Model Hessian for accelerating first-principles structure optimizations

TL;DR

This paper introduces two novel methods using a simple spring-based model Hessian to significantly accelerate first-principles structure optimizations across various systems, achieving speed-ups of 2 to 8 times.

Contribution

The authors develop and demonstrate two new approaches that leverage a universal model Hessian to improve the efficiency of structural relaxations in computational chemistry and materials science.

Findings

Speed-up factors between 2 and 8 for various systems.

Effective preconditioning of conjugate gradients minimization.
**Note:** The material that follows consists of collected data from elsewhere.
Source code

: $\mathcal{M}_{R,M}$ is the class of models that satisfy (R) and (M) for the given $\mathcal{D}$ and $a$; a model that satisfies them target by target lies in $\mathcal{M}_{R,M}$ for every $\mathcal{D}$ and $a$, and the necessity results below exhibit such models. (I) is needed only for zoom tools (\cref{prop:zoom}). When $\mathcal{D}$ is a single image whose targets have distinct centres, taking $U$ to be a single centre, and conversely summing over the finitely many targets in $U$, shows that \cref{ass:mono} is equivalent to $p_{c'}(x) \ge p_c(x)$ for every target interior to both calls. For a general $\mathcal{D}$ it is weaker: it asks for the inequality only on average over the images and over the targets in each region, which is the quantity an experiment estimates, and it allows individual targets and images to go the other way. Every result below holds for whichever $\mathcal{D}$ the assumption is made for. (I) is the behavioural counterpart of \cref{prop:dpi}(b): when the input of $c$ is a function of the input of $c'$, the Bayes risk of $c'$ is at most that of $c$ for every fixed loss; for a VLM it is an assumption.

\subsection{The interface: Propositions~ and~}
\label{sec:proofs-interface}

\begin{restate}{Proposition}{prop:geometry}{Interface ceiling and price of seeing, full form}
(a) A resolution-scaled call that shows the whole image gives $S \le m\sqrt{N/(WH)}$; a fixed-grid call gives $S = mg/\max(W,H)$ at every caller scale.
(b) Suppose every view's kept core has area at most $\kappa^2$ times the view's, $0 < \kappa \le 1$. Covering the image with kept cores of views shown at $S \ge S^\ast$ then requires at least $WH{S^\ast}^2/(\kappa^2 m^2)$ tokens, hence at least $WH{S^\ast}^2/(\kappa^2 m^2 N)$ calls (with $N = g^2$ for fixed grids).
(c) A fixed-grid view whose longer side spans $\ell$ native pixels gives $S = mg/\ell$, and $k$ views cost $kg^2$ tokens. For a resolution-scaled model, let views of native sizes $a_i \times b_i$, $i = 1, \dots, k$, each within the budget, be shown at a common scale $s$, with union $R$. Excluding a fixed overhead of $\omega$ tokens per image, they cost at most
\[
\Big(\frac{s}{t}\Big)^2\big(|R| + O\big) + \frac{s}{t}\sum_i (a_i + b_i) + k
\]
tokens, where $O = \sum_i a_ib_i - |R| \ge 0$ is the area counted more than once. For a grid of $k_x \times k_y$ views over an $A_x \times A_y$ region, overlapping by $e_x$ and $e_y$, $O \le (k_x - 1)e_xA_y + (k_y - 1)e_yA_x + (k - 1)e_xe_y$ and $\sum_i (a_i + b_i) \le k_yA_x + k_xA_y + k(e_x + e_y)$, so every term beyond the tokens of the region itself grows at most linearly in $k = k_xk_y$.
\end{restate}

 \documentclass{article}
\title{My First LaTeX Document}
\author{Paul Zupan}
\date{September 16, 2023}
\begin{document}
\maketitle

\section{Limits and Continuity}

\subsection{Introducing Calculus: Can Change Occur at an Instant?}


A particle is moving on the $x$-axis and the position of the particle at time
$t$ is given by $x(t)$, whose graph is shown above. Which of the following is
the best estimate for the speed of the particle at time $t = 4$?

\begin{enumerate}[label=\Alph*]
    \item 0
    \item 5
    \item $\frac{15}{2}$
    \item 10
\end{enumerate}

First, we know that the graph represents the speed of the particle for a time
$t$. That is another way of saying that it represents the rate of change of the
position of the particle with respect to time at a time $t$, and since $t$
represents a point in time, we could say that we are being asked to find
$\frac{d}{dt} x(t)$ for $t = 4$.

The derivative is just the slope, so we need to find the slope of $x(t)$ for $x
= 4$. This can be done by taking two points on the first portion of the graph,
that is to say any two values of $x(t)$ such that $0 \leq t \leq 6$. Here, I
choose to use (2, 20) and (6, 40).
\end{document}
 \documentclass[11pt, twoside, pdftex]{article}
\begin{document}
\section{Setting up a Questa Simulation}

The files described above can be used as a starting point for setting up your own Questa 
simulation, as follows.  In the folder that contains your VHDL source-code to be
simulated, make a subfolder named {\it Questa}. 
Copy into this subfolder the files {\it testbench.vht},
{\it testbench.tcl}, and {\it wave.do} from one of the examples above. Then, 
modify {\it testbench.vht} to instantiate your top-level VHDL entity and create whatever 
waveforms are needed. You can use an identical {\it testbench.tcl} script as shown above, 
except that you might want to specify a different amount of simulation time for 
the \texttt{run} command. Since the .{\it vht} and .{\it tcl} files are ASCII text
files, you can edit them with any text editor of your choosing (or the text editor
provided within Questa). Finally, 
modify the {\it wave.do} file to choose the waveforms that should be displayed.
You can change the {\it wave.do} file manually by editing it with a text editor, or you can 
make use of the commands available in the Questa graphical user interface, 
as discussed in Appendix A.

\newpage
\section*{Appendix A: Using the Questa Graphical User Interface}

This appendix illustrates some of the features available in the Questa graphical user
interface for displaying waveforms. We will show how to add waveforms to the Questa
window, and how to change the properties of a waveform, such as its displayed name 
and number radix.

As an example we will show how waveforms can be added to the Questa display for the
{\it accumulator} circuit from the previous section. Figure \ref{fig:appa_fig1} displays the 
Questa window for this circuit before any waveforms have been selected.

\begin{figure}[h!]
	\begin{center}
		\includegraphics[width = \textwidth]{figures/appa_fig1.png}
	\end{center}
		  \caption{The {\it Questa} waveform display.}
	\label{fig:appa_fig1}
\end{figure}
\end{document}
Reduced steps in quasi-Newton algorithms.

Abstract

We present two methods to accelerate first-principles structural relaxations, both based on the dynamical matrix obtained from a universal model of springs for bond stretching and bending. Despite its simplicity, the normal modes of this model Hessian represent excellent internal coordinates for molecules and solids irrespective of coordination, capturing not only the long-wavelength acoustic modes of large systems, but also the short-wavelength low-frequency modes that appear in complex systems. In the first method, the model Hessian is used to precondition a conjugate gradients minimization, thereby drastically reducing the effective spectral width and thus obtaining a substantial improvement of convergence. The same Hessian is used in the second method as a starting point of a quasi-Newton algorithm (Broyden's method and modifications thereof), reducing the number of steps needed to find the correct Hessian. Results for both methods are presented for geometry optimizations of clusters, slabs, and biomolecules, with speed-up factors between 2 and 8.